3-Le résistant clandestin

Selon le récit rédigé en avril 1948 pour organiser sa défense, fondé sur le témoignage de PHILIPPOT, confirmé par ses camarades de combat, c’est en février 1943 qu’est constitué “ le ” VAUBAN 1 , premier groupe clandestin FTPF de l’Yonne, dirigé par E. PROUDHON et que commence alors pour Emile PHILIPPOT la vie de clandestin. Le moment est d’importance : la naissance du groupe coïncide avec le grand basculement stratégique de la guerre marqué par la première défaite allemande à Stalingrad. Néanmoins, l’appellation de maquis ne doit pas tromper, par une identification aux images des maquis de l’été 1944. La formulation “ groupe clandestin ” caractérise mieux ce petit groupe de résistants, certes coupés de ce mode d’insertion social majeur qu’est le travail, mais qui conservent de forts liens avec le milieu social du village. Au sein du groupe, Emile est un élément actif jusqu’à son départ en septembre 1943. Ses camarades témoignent de sa participation à plusieurs actions déterminantes pendant ses six mois de passage au VAUBAN. La première mission d’importance consiste à abattre un agent français de la Gestapo, PANDOLFI. Elle se solde par un échec, à la suite de l’intervention d’un Feldwebel. Pour s’échapper, PHILIPPOT abat l’allemand, récupère son arme et sa bicyclette ainsi que des documents qui seront transmis au CMN-FTP. Quant à PANDOLFI, il est finalement exécuté en juin 1943. Le 1er mai 1943, PHILIPPOT participe, avec cinq autres FTP clandestins et une dizaine de sédentaires au déraillement de deux trains de matériel de guerre, l’un sur la ligne PLM, à l’entrée de Ravières, l’autre sur la ligne menant à Châtillon-sur-Seine. Fin mai, il est arrêté par la Gendarmerie de Briennon, identifié comme réfractaire au STO et comme tel, condamné au départ vers l’Allemagne. Il parvient à s’échapper à Dijon et rejoint le VAUBAN. Le 6 septembre, alors qu’il est venu passer la nuit au domicile familial, il est dénoncé à la police allemande qui fait irruption en pleine nuit. N’ayant pu convaincre les autres hommes de la famille de le suivre, il s’échappe seul “ en chemise ” (témoignage de la veuve GRILLOT qui lui fournira des habits). Ses trois frères et son père sont arrêtés. A l’exception de Raymond, tous sont déportés et mourront à Gross-Rosen.

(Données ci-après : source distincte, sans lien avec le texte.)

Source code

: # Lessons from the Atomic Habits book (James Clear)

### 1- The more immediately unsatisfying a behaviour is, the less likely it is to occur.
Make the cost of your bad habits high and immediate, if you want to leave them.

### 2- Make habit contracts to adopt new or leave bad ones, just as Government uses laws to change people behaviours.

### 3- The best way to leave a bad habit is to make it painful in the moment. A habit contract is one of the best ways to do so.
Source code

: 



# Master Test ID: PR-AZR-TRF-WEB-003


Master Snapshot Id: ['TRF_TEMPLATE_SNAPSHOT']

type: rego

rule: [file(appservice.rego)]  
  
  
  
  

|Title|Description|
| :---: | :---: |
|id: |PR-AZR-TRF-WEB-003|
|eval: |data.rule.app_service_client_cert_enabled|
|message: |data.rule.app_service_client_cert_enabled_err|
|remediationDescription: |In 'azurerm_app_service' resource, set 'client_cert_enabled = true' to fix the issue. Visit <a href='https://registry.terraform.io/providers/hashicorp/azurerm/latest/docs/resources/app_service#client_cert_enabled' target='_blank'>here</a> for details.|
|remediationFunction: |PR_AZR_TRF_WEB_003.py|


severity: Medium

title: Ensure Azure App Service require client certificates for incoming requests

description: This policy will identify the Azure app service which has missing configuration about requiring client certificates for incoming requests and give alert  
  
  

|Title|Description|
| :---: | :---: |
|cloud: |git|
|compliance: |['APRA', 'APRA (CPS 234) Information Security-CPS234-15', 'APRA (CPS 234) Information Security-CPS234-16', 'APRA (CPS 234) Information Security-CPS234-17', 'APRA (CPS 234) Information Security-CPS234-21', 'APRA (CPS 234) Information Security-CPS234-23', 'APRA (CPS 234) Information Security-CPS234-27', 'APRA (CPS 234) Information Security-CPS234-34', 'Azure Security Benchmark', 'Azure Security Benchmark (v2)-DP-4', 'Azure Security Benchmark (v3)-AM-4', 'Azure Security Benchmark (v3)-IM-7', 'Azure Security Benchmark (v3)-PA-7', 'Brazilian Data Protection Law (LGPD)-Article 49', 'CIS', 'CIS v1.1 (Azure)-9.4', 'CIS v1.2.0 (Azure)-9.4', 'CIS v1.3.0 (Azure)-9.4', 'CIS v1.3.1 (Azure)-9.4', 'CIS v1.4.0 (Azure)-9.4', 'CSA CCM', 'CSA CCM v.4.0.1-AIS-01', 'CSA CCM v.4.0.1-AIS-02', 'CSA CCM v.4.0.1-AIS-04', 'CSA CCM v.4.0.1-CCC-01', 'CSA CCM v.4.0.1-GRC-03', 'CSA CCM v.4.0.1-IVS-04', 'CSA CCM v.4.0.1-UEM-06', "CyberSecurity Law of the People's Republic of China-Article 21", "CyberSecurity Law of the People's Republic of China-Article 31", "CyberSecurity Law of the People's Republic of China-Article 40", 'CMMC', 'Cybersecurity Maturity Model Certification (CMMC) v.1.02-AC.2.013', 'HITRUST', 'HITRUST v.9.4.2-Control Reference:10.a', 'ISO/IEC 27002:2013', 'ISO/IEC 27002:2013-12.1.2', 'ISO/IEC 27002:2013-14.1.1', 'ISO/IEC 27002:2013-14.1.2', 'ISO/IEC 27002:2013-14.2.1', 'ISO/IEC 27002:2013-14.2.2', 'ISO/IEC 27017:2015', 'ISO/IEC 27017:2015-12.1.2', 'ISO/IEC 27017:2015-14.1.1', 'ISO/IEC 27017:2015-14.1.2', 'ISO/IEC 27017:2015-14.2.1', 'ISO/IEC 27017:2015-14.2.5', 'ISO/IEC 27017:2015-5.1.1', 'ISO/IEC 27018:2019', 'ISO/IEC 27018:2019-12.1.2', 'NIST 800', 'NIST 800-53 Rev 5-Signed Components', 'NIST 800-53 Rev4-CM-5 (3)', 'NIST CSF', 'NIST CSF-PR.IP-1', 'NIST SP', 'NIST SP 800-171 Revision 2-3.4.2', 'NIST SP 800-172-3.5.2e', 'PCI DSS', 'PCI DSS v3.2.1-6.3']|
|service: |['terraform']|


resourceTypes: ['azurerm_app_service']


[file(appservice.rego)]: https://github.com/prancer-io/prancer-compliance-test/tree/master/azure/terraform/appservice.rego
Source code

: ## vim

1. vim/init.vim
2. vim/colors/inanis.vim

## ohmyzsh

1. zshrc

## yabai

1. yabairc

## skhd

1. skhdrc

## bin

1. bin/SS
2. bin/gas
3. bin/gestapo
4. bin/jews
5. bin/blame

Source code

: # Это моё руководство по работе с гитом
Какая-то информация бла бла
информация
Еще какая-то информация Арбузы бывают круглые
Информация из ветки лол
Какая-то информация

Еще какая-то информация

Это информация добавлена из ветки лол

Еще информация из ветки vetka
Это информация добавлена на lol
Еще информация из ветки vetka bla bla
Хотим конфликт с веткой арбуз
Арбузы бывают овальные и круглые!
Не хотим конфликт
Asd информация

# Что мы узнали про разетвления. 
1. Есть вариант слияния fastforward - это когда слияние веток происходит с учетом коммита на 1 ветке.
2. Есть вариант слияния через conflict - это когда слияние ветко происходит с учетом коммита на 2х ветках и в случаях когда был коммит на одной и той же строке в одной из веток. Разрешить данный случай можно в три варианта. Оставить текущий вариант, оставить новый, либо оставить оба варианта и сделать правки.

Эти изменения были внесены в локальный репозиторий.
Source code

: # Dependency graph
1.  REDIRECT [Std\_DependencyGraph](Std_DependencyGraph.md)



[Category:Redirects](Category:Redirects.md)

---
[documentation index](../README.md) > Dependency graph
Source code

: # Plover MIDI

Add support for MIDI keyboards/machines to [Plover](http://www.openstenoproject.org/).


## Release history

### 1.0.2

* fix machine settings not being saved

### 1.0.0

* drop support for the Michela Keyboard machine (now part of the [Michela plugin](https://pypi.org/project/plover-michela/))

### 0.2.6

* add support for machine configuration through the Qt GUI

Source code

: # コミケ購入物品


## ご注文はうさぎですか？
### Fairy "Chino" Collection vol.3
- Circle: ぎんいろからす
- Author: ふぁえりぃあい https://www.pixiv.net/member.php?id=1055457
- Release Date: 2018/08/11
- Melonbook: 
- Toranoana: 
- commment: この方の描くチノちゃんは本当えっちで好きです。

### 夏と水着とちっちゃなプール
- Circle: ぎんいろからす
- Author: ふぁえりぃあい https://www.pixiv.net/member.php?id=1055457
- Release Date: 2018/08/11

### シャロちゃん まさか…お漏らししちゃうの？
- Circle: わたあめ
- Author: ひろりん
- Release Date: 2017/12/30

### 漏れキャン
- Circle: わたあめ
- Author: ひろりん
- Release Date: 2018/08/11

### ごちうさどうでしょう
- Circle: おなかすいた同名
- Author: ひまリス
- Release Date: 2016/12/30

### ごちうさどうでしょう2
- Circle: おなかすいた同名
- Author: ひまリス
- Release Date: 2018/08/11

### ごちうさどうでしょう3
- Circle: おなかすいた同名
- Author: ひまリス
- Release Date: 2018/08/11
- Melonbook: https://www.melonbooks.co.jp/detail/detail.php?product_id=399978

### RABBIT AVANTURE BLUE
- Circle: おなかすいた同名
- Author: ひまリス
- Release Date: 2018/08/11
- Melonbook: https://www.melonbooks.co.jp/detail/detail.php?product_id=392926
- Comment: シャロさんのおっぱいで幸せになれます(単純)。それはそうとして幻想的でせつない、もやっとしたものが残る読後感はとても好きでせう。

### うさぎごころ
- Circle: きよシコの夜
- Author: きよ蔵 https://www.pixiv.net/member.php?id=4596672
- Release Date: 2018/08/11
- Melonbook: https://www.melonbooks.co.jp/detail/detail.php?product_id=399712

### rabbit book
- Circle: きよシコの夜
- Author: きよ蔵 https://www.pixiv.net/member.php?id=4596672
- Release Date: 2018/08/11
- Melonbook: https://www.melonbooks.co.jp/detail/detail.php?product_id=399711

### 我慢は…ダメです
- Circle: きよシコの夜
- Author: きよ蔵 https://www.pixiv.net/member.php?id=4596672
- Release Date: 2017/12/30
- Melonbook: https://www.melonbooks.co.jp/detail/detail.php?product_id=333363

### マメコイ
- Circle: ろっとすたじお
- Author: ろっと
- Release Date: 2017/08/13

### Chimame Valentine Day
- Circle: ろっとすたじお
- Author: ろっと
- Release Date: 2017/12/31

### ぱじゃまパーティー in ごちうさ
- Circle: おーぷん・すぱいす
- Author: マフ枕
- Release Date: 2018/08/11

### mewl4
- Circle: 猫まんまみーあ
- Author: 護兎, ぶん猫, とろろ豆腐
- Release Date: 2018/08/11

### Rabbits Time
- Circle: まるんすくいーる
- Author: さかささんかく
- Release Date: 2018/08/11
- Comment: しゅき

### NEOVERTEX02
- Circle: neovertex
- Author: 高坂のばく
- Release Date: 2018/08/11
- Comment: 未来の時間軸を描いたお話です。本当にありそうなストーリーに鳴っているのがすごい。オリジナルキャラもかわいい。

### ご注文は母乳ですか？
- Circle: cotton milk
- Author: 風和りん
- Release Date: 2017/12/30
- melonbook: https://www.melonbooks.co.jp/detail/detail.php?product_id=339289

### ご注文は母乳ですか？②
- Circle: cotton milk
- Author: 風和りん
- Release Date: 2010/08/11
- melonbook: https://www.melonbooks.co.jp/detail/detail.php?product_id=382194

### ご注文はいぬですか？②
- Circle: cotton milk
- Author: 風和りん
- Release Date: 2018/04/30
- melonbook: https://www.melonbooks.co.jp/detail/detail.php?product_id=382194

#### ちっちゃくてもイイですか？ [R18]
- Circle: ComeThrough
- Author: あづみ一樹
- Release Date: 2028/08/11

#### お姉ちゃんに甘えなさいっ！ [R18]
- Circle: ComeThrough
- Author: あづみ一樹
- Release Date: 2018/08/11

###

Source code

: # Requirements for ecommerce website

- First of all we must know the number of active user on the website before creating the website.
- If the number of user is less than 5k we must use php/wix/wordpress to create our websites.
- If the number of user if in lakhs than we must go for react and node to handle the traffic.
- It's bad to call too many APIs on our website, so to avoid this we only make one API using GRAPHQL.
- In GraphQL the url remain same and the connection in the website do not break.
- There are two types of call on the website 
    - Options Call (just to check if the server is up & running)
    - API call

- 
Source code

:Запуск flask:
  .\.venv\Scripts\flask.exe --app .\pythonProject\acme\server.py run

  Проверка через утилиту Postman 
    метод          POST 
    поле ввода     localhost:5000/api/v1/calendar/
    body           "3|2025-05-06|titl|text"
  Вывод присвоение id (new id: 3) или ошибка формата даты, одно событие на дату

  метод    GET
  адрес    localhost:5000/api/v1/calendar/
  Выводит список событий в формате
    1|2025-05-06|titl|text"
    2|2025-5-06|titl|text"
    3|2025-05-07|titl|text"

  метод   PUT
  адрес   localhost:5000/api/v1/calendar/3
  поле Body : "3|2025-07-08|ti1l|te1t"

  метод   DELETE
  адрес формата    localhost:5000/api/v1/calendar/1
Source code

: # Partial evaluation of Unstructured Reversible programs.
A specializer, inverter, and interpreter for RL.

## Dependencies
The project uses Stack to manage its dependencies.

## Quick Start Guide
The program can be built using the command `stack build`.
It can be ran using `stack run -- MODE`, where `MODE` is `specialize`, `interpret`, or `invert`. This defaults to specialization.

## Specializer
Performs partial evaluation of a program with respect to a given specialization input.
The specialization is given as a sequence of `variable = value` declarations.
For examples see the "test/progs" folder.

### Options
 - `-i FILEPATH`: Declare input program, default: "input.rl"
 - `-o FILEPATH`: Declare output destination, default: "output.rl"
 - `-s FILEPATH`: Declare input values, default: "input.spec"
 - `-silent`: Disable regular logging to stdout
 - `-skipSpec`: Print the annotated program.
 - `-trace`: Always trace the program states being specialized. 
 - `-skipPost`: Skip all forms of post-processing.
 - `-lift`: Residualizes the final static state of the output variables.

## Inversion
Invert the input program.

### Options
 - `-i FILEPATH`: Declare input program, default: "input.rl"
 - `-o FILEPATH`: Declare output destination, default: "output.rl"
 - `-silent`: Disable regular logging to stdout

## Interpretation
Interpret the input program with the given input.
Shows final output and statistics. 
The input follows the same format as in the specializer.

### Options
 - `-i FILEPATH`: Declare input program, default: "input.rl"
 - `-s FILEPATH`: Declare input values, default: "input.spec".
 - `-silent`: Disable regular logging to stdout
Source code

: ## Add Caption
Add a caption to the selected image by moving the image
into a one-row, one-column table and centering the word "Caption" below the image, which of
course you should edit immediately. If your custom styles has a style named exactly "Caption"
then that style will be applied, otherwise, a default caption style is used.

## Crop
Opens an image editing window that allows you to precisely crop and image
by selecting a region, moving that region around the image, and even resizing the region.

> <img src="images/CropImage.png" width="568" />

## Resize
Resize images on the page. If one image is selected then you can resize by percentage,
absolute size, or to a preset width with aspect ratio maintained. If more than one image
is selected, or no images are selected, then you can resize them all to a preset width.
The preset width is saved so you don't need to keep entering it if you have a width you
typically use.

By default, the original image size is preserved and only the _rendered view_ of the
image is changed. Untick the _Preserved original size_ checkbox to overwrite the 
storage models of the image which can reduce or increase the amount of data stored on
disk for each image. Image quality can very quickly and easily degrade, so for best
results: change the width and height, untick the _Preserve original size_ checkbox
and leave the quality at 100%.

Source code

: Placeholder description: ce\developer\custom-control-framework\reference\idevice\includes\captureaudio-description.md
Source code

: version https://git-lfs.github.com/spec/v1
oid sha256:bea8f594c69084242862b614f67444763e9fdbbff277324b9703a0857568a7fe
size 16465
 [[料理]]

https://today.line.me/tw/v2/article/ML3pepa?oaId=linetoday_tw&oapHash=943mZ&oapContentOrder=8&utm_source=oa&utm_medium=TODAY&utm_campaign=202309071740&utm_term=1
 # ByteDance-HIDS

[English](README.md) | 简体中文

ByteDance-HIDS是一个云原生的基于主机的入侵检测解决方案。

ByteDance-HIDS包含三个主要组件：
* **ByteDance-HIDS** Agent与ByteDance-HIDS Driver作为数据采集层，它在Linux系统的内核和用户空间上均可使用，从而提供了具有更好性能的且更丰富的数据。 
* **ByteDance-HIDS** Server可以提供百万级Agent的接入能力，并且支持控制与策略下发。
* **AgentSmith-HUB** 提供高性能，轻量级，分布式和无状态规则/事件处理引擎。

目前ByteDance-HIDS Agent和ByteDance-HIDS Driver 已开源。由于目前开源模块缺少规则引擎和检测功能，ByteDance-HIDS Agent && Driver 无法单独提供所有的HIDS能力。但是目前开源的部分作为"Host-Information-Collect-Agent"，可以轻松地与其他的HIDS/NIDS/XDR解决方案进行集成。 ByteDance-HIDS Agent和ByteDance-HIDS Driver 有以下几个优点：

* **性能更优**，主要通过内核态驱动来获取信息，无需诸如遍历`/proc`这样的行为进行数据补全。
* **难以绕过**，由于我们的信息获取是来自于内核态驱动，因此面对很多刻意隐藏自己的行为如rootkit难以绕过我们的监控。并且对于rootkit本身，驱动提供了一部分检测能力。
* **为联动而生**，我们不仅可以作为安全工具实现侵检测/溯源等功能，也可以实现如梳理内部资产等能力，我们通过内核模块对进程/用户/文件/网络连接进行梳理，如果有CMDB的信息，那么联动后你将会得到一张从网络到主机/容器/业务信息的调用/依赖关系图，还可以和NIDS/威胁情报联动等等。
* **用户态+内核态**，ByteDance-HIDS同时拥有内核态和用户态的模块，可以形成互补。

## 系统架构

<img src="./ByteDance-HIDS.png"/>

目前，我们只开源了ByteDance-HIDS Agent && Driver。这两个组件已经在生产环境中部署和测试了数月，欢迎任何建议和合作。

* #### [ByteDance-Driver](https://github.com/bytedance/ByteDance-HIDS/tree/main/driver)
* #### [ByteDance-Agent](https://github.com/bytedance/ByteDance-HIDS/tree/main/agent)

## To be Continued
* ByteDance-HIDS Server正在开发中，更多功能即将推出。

Peu de temps après, il quitte les FTP, “ à cause de désaccord avec (son) frère ”, selon son propre témoignage de 1948. Rien ne permet d’établir aujourd’hui les raisons exactes d’un tel choix. Les seuls éléments concrets qui ressortent des témoignages de ceux qui ont connu PHILIPPOT sont son caractère quelque peu fantasque et une certaine instabilité. A cela s’ajoute le traumatisme, fréquemment invoqué, qu’a suscité l’arrestation de ses frères et père, alors que lui-même a pu s’échapper. Quoi qu’il en soit, la circonstance n’a rien d’exceptionnel. L’histoire des maquis est riche de maints exemples de forte perméabilité d’une structure à une autre. On n’est pas recruté par un maquis, on le rejoint, on ne le déserte pas, on le quitte, souvent pour un autre. PHILIPPOT passe alors un court instant au maquis Tabou  du Châtillonnais, en Côte-d’Or, département proche de Ravières. Ce maquis est célèbre pour avoir compté parmi ses combattants Georges SEMPRUN et Michel HERR, fils de Lucien HERR. Cet épisode est bref puisque le maquis est dissout en décembre 1943. PHILIPPOT passe alors, toujours en Côte-d’Or, dans un maquis rattaché au War Office, la maquis Henri BOURGOGNE, commandé par Henri CAMP de Semur-en-Auxois, installé sur la périphérie orientale du Morvan. Ce maquis vit alors des moments difficiles. Attaqué vigoureusement par des troupes allemandes le 30 octobre, CAMP a dû disperser ses groupes. L’hiver qui arrive est manifestement difficile, en particulier pour le ravitaillement. A ce moment se situent des circonstances qui firent l’objet des procès intentés à PHILIPPOT après la guerre. Pendant l’hiver 1943-1944, PHILIPPOT réalise un certain nombre de réquisitions. Celles-ci ont-elles été ordonnées par CAMP, choisissant alors l’un de ses hommes les plus expérimentés et les plus déterminés ? Ou PHILIPPOT, profitant de la dispersion des groupes et se parant de l’autorité morale d’un chef de maquis incontestable, a-t-il travaillé pour son propre compte, ayant ainsi versé dans une sorte de dérive délinquante ? C’est dans la même période qu’il exécute, le 10 janvier 1944, une jeune habitante de Semur-en-Auxois, Alice BITOUZET, informatrice de la Gestapo, mais semble-t-il aussi des services britanniques. Exécution sur ordre d’un chef disparu au combat quelques mois plus tard ou assassinat pour d’obscures raisons de vengeance personnelle ? A ces deux questions les procès comme le dossier de la défense apporteront des réponses divergentes.

Notes
1.

Cette appellation, référence historique au seigneur de Bazoches, personnage issu de la même région, associe probablement la double dimension du protecteur du territoire et de l’auteur de Pour une dîme royale.